**RECORDS SUPPLIED**
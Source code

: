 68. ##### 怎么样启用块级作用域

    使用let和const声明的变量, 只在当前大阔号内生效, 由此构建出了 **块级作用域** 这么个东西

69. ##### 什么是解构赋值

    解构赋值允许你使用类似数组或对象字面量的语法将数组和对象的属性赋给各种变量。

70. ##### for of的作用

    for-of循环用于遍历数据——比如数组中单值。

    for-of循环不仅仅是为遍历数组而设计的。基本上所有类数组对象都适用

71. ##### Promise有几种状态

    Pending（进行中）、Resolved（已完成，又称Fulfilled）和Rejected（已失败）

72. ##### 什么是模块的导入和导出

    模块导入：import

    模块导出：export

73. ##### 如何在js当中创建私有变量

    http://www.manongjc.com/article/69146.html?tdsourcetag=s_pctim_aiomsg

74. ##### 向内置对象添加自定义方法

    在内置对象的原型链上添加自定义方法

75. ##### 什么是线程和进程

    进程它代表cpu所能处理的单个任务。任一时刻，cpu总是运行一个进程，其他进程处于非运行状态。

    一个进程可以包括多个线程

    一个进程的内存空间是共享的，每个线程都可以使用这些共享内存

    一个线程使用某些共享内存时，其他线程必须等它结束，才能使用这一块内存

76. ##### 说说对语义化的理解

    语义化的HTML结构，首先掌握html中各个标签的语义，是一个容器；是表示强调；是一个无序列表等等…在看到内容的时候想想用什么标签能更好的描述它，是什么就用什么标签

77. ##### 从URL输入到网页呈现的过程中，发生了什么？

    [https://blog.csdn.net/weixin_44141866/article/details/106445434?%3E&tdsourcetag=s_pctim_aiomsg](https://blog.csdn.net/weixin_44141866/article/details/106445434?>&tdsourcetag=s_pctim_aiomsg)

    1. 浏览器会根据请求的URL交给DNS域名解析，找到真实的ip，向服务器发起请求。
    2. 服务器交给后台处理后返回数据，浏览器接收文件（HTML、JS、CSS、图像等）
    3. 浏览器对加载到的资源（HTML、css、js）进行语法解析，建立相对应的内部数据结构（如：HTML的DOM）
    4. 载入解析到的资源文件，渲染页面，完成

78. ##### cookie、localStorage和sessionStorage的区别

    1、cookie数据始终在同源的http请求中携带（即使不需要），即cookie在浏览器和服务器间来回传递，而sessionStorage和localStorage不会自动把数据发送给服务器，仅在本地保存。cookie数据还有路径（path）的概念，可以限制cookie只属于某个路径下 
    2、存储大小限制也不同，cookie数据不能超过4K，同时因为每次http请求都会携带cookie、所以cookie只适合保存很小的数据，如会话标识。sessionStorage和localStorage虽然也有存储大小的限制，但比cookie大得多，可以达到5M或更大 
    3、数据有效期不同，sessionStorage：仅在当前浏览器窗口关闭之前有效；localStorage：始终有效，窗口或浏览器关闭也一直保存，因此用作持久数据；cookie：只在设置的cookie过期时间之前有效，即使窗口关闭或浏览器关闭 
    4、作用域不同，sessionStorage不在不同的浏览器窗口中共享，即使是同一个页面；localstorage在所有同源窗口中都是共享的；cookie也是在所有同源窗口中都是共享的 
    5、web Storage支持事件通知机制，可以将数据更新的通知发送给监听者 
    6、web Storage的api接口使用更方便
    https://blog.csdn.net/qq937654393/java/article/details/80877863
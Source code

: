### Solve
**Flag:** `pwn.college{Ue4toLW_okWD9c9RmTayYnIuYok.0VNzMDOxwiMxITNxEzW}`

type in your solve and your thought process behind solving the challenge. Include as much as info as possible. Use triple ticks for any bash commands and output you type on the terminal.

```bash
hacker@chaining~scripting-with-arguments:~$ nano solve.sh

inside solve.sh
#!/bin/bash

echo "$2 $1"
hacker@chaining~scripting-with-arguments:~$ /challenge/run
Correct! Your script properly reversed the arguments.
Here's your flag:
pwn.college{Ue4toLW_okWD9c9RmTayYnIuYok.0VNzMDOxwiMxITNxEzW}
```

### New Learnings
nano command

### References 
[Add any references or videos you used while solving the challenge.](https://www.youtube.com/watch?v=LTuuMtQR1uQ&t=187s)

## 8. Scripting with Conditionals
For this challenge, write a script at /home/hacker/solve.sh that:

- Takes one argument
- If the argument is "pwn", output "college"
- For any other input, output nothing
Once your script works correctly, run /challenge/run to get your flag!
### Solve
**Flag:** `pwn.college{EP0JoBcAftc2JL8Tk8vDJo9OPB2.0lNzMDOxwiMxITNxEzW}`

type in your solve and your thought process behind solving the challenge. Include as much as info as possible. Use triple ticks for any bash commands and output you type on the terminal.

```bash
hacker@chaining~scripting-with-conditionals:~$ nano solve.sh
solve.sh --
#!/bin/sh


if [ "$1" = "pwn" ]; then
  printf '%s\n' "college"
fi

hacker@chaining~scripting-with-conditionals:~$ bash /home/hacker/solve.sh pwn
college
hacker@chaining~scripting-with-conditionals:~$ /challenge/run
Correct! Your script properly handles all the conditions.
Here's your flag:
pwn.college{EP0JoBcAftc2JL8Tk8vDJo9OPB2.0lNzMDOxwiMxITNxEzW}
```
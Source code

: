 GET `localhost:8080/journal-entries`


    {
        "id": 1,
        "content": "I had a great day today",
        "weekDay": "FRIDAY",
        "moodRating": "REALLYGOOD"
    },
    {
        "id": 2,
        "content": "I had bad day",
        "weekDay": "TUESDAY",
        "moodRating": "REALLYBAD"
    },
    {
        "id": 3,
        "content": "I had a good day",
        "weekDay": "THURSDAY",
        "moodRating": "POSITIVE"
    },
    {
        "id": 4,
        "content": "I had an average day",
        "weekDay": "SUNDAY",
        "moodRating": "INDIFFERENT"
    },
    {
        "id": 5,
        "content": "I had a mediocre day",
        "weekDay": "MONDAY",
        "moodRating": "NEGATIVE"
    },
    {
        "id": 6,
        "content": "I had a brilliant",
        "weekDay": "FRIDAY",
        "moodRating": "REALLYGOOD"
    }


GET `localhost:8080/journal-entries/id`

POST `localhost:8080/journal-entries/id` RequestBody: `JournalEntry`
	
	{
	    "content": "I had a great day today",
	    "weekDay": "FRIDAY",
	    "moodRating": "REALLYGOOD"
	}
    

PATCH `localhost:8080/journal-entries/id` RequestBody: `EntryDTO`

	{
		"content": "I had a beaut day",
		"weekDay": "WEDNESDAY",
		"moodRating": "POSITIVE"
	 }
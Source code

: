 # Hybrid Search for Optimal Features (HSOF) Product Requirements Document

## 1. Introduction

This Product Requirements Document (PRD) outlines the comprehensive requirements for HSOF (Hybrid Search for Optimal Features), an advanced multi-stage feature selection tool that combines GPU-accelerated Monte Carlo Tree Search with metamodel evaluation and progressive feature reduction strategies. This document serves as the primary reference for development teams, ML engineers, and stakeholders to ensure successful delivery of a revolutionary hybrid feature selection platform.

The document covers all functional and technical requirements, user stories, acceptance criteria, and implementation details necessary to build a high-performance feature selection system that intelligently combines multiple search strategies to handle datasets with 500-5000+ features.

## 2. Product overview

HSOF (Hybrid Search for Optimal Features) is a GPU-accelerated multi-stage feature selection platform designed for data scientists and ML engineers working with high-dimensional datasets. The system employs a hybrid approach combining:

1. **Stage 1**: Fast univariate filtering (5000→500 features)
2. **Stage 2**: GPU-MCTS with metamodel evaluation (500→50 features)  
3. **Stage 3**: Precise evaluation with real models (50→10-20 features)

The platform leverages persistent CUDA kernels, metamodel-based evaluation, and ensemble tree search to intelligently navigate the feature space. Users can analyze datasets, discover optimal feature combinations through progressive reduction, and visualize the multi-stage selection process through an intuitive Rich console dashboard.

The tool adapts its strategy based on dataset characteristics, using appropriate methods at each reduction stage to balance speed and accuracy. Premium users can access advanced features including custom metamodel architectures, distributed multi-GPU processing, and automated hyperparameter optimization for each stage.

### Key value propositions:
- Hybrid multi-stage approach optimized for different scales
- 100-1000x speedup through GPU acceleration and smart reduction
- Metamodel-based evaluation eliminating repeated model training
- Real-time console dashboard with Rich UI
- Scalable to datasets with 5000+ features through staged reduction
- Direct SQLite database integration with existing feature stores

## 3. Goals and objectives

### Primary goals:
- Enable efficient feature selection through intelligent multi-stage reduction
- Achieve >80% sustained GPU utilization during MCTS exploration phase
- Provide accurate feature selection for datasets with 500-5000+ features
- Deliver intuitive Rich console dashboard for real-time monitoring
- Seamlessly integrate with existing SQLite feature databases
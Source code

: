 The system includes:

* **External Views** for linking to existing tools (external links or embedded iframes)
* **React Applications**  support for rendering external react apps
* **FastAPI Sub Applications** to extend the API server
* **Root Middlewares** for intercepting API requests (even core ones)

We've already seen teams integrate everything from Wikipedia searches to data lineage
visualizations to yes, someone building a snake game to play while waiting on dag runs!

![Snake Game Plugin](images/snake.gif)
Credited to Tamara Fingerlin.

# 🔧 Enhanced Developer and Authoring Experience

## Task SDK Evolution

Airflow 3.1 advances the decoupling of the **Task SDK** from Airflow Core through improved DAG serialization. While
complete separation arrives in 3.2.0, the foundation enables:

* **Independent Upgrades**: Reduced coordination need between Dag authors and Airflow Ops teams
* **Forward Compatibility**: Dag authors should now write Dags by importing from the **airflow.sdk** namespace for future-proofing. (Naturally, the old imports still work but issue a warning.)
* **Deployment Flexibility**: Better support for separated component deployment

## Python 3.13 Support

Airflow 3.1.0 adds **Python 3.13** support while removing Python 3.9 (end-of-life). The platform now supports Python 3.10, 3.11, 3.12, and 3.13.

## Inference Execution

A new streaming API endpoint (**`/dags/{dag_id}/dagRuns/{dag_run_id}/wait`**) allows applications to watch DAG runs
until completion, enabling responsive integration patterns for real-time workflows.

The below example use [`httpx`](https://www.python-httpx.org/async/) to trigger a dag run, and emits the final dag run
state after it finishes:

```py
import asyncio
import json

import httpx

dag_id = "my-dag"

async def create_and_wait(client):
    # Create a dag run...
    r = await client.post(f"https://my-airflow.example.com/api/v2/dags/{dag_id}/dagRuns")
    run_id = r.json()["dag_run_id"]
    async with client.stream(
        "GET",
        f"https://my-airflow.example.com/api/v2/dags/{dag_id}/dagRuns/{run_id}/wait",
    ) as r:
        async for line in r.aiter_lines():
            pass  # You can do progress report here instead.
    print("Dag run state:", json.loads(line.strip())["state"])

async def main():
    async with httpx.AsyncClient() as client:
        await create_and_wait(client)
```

**EXERCISE**
Your task is to retype the entries verbatim, starting with the line that holds "78. ##### cookie、localStorage和sessionStorage的区别" and stopping after the line that holds "3、数据有效期不同，sess".

**YOUR RESPONSE**
78. ##### cookie、localStorage和sessionStorage的区别

    1、cookie数据始终在同源的http请求中携带（即使不需要），即cookie在浏览器和服务器间来回传递，而sessionStorage和localStorage不会自动把数据发送给服务器，仅在本地保存。cookie数据还有路径（path）的概念，可以限制cookie只属于某个路径下 
    2、存储大小限制也不同，cookie数据不能超过4K，同时因为每次http请求都会携带cookie、所以cookie只适合保存很小的数据，如会话标识。sessionStorage和localStorage虽然也有存储大小的限制，但比cookie大得多，可以达到5M或更大 
    3、数据有效期不同，sessionStorage：仅在当前浏览器窗口关闭之前有效；localStorage：始终有效，窗口或浏览器关闭也一直保存，因此用作持久数据；cookie：只在设置的cookie过期时间之前有效，即使窗口关闭或浏览器关闭 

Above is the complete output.